Stored data:
[Start of section]
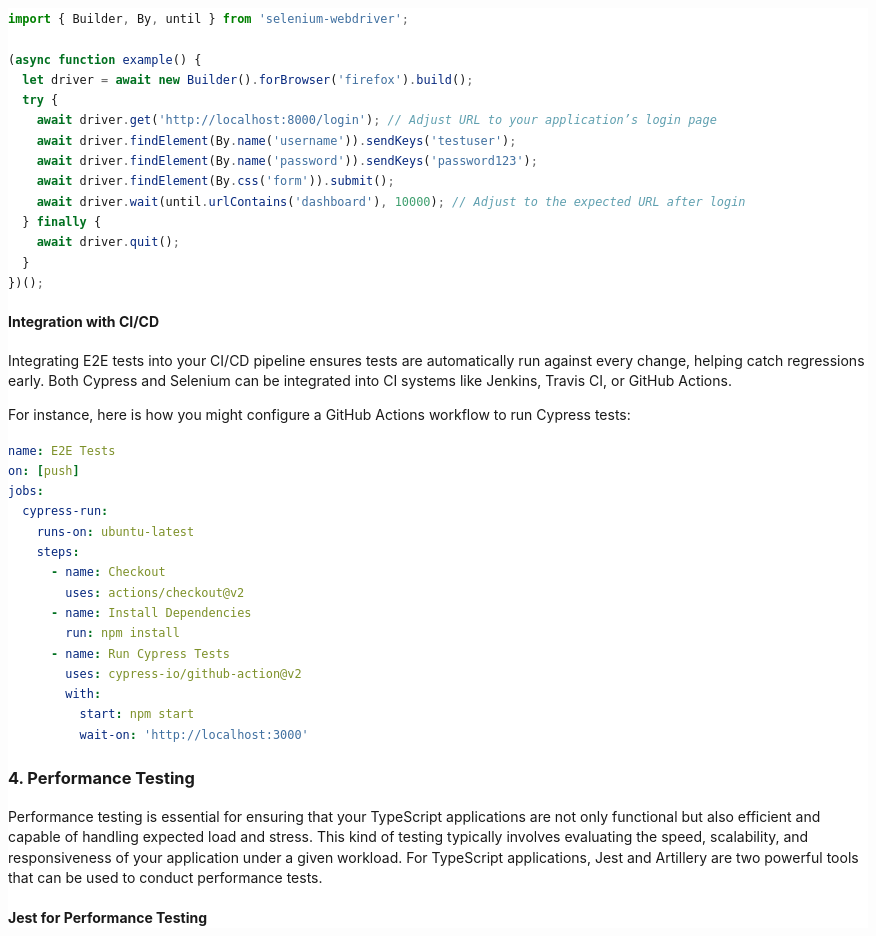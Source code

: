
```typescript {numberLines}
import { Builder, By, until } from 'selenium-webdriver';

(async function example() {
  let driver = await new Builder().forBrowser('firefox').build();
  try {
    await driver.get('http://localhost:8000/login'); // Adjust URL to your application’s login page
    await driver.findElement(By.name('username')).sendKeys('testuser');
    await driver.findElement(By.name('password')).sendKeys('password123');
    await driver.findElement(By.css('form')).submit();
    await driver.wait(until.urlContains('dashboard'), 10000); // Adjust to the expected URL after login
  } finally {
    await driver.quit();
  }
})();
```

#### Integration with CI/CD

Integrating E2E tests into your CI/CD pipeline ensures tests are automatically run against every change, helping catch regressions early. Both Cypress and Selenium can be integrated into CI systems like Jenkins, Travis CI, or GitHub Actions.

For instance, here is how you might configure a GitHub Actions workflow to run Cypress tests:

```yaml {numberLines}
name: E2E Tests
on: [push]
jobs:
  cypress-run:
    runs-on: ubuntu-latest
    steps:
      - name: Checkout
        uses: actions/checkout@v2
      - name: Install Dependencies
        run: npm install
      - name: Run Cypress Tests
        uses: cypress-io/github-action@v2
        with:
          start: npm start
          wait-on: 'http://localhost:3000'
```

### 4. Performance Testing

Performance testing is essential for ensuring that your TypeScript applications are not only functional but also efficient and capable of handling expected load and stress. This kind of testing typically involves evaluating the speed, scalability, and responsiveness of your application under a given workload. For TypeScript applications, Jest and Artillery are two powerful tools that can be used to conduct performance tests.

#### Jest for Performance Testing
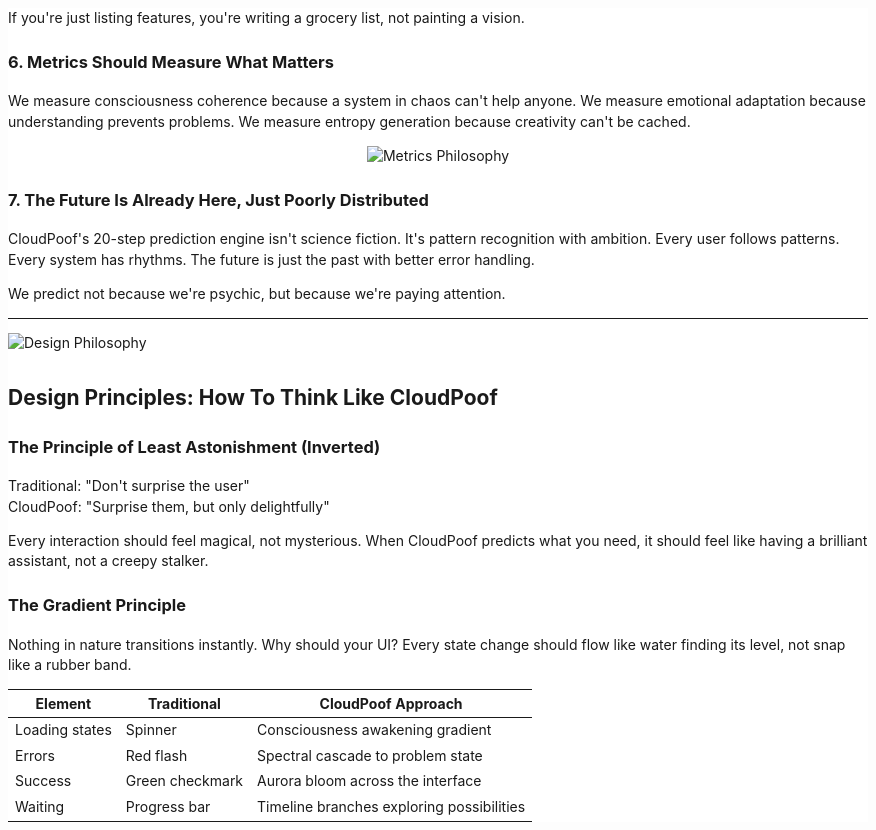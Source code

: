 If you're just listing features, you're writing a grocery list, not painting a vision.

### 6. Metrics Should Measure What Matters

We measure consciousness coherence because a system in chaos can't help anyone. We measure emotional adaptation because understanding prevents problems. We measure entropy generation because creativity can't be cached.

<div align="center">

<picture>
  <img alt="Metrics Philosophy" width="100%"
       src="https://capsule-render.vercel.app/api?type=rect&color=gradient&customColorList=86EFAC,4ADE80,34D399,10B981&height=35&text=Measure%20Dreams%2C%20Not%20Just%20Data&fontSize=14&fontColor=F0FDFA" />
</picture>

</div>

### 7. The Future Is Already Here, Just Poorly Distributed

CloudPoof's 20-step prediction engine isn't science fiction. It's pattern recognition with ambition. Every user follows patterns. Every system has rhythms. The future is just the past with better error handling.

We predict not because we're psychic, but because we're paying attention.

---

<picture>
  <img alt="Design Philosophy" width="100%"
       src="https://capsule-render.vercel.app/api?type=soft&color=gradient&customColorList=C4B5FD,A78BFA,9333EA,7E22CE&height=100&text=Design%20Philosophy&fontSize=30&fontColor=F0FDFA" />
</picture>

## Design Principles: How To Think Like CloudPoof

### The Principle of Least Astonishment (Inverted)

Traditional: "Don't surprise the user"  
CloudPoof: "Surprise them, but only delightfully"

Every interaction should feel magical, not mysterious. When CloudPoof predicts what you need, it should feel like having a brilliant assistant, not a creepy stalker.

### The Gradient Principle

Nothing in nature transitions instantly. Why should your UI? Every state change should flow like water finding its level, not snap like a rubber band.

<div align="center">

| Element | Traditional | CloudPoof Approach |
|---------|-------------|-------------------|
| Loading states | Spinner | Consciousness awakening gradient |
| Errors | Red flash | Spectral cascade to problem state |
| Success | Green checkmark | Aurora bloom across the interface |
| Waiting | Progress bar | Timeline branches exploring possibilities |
[End of section]
● PROBLEM DESCRIPTION: From the data above, output exactly the lines between the one containing "For instance, here" and the one containing "### 4. Performance Testing", counting both of them.

● RESULT OF THIS EXERCISE:
For instance, here is how you might configure a GitHub Actions workflow to run Cypress tests:

```yaml {numberLines}
name: E2E Tests
on: [push]
jobs:
  cypress-run:
    runs-on: ubuntu-latest
    steps:
      - name: Checkout
        uses: actions/checkout@v2
      - name: Install Dependencies
        run: npm install
      - name: Run Cypress Tests
        uses: cypress-io/github-action@v2
        with:
          start: npm start
          wait-on: 'http://localhost:3000'
```

### 4. Performance Testing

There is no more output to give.